Work instruction: Would you please set down the entries below exactly as shown?

Data shown:
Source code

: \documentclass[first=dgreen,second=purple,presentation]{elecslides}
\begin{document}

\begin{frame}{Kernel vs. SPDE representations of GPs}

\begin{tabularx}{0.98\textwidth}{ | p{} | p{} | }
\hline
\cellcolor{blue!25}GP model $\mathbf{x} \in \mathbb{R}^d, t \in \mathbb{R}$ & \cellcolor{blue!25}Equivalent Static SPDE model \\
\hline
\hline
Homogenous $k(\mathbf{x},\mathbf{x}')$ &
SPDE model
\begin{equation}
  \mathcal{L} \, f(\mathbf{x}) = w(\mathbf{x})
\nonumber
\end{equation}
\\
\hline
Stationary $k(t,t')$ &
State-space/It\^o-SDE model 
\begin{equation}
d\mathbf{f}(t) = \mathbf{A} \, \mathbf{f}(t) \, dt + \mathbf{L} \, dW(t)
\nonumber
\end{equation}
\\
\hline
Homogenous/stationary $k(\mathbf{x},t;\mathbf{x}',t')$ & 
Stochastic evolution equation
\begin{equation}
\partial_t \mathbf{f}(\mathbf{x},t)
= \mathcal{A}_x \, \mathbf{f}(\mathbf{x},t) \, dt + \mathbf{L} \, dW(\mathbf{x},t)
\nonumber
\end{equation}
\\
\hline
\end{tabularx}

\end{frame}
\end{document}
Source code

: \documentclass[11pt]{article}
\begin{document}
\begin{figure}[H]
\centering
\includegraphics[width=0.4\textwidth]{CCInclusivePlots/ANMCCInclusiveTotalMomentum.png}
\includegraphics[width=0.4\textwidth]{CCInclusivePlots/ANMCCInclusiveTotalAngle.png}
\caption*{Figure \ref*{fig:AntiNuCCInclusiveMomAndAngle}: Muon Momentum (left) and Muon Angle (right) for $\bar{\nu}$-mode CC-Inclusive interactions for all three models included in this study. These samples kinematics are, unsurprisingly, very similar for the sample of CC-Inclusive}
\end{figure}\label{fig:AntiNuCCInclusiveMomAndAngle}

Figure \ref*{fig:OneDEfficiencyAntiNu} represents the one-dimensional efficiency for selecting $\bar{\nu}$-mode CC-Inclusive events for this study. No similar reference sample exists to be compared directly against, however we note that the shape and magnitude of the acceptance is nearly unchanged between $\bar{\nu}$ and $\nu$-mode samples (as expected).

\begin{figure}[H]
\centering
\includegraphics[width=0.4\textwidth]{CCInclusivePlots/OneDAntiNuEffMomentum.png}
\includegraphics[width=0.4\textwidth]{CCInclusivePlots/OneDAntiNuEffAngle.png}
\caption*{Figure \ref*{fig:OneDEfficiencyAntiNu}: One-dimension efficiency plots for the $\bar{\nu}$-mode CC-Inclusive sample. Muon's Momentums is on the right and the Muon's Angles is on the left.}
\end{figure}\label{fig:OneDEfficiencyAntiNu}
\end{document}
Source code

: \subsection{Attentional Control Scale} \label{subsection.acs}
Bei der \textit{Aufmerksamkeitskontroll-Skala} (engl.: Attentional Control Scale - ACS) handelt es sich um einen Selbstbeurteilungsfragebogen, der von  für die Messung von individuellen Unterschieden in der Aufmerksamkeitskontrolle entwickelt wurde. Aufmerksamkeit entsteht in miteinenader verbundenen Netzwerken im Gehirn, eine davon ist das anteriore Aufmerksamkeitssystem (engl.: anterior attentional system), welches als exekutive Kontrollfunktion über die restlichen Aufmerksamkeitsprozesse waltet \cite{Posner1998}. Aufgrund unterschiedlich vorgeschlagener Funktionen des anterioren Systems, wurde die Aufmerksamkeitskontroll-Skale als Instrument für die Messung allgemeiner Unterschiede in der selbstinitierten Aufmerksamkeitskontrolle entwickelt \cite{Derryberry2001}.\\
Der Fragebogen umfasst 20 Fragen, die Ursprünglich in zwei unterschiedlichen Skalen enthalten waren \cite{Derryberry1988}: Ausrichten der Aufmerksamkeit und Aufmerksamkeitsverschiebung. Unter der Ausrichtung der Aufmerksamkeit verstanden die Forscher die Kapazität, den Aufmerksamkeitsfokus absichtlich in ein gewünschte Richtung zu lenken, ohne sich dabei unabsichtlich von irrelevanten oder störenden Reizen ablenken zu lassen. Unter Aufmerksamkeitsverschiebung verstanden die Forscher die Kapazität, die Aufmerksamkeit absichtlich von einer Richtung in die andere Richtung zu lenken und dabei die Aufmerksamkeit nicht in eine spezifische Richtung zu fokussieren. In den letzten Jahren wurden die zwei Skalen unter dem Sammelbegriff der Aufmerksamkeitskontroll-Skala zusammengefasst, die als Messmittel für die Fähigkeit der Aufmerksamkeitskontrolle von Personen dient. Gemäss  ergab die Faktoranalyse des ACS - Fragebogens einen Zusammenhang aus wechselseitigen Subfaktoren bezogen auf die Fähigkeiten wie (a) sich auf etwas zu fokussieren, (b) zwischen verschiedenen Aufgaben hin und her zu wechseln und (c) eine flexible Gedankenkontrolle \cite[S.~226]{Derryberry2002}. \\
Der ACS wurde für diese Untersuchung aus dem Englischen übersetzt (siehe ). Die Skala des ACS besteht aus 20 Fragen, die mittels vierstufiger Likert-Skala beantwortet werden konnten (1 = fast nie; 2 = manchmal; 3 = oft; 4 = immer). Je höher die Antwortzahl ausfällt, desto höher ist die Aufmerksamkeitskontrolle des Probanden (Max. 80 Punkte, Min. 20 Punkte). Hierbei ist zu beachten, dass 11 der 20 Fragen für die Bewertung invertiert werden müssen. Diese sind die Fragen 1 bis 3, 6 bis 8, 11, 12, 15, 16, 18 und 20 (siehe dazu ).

Exercise output:
Source code

: \documentclass[first=dgreen,second=purple,presentation]{elecslides}
\begin{document}

\begin{frame}{Kernel vs. SPDE representations of GPs}

\begin{tabularx}{0.98\textwidth}{ | p{} | p{} | }
\hline
\cellcolor{blue!25}GP model $\mathbf{x} \in \mathbb{R}^d, t \in \mathbb{R}$ & \cellcolor{blue!25}Equivalent Static SPDE model \\
\hline
\hline
Homogenous $k(\mathbf{x},\mathbf{x}')$ &
SPDE model
\begin{equation}
  \mathcal{L} \, f(\mathbf{x}) = w(\mathbf{x})
\nonumber
\end{equation}
\\
\hline
Stationary $k(t,t')$ &
State-space/It\^o-SDE model 
\begin{equation}
d\mathbf{f}(t) = \mathbf{A} \, \mathbf{f}(t) \, dt + \mathbf{L} \, dW(t)
\nonumber
\end{equation}
\\
\hline
Homogenous/stationary $k(\mathbf{x},t;\mathbf{x}',t')$ & 
Stochastic evolution equation
\begin{equation}
\partial_t \mathbf{f}(\mathbf{x},t)
= \mathcal{A}_x \, \mathbf{f}(\mathbf{x},t) \, dt + \mathbf{L} \, dW(\mathbf{x},t)
\nonumber
\end{equation}
\\
\hline
\end{tabularx}

\end{frame}
\end{document}
Source code

: \documentclass[11pt]{article}
\begin{document}
\begin{figure}[H]
\centering
\includegraphics[width=0.4\textwidth]{CCInclusivePlots/ANMCCInclusiveTotalMomentum.png}
\includegraphics[width=0.4\textwidth]{CCInclusivePlots/ANMCCInclusiveTotalAngle.png}
\caption*{Figure \ref*{fig:AntiNuCCInclusiveMomAndAngle}: Muon Momentum (left) and Muon Angle (right) for $\bar{\nu}$-mode CC-Inclusive interactions for all three models included in this study. These samples kinematics are, unsurprisingly, very similar for the sample of CC-Inclusive}
\end{figure}\label{fig:AntiNuCCInclusiveMomAndAngle}

Figure \ref*{fig:OneDEfficiencyAntiNu} represents the one-dimensional efficiency for selecting $\bar{\nu}$-mode CC-Inclusive events for this study. No similar reference sample exists to be compared directly against, however we note that the shape and magnitude of the acceptance is nearly unchanged between $\bar{\nu}$ and $\nu$-mode samples (as expected).

\begin{figure}[H]
\centering
\includegraphics[width=0.4\textwidth]{CCInclusivePlots/OneDAntiNuEffMomentum.png}
\includegraphics[width=0.4\textwidth]{CCInclusivePlots/OneDAntiNuEffAngle.png}
\caption*{Figure \ref*{fig:OneDEfficiencyAntiNu}: One-dimension efficiency plots for the $\bar{\nu}$-mode CC-Inclusive sample. Muon's Momentums is on the right and the Muon's Angles is on the left.}
\end{figure}\label{fig:OneDEfficiencyAntiNu}
\end{document}
Source code

: \subsection{Attentional Control Scale} \label{subsection.acs}
Bei der \textit{Aufmerksamkeitskontroll-Skala} (engl.: Attentional Control Scale - ACS) handelt es sich um einen Selbstbeurteilungsfragebogen, der von  für die Messung von individuellen Unterschieden in der Aufmerksamkeitskontrolle entwickelt wurde. Aufmerksamkeit entsteht in miteinenader verbundenen Netzwerken im Gehirn, eine davon ist das anteriore Aufmerksamkeitssystem (engl.: anterior attentional system), welches als exekutive Kontrollfunktion über die restlichen Aufmerksamkeitsprozesse waltet \cite{Posner1998}. Aufgrund unterschiedlich vorgeschlagener Funktionen des anterioren Systems, wurde die Aufmerksamkeitskontroll-Skale als Instrument für die Messung allgemeiner Unterschiede in der selbstinitierten Aufmerksamkeitskontrolle entwickelt \cite{Derryberry2001}.\\
Der Fragebogen umfasst 20 Fragen, die Ursprünglich in zwei unterschiedlichen Skalen enthalten waren \cite{Derryberry1988}: Ausrichten der Aufmerksamkeit und Aufmerksamkeitsverschiebung. Unter der Ausrichtung der Aufmerksamkeit verstanden die Forscher die Kapazität, den Aufmerksamkeitsfokus absichtlich in ein gewünschte Richtung zu lenken, ohne sich dabei unabsichtlich von irrelevanten oder störenden Reizen ablenken zu lassen. Unter Aufmerksamkeitsverschiebung verstanden die Forscher die Kapazität, die Aufmerksamkeit absichtlich von einer Richtung in die andere Richtung zu lenken und dabei die Aufmerksamkeit nicht in eine spezifische Richtung zu fokussieren. In den letzten Jahren wurden die zwei Skalen unter dem Sammelbegriff der Aufmerksamkeitskontroll-Skala zusammengefasst, die als Messmittel für die Fähigkeit der Aufmerksamkeitskontrolle von Personen dient. Gemäss  ergab die Faktoranalyse des ACS - Fragebogens einen Zusammenhang aus wechselseitigen Subfaktoren bezogen auf die Fähigkeiten wie (a) sich auf etwas zu fokussieren, (b) zwischen verschiedenen Aufgaben hin und her zu wechseln und (c) eine flexible Gedankenkontrolle \cite[S.~226]{Derryberry2002}. \\
Der ACS wurde für diese Untersuchung aus dem Englischen übersetzt (siehe ). Die Skala des ACS besteht aus 20 Fragen, die mittels vierstufiger Likert-Skala beantwortet werden konnten (1 = fast nie; 2 = manchmal; 3 = oft; 4 = immer). Je höher die Antwortzahl ausfällt, desto höher ist die Aufmerksamkeitskontrolle des Probanden (Max. 80 Punkte, Min. 20 Punkte). Hierbei ist zu beachten, dass 11 der 20 Fragen für die Bewertung invertiert werden müssen. Diese sind die Fragen 1 bis 3, 6 bis 8, 11, 12, 15, 16, 18 und 20 (siehe dazu ).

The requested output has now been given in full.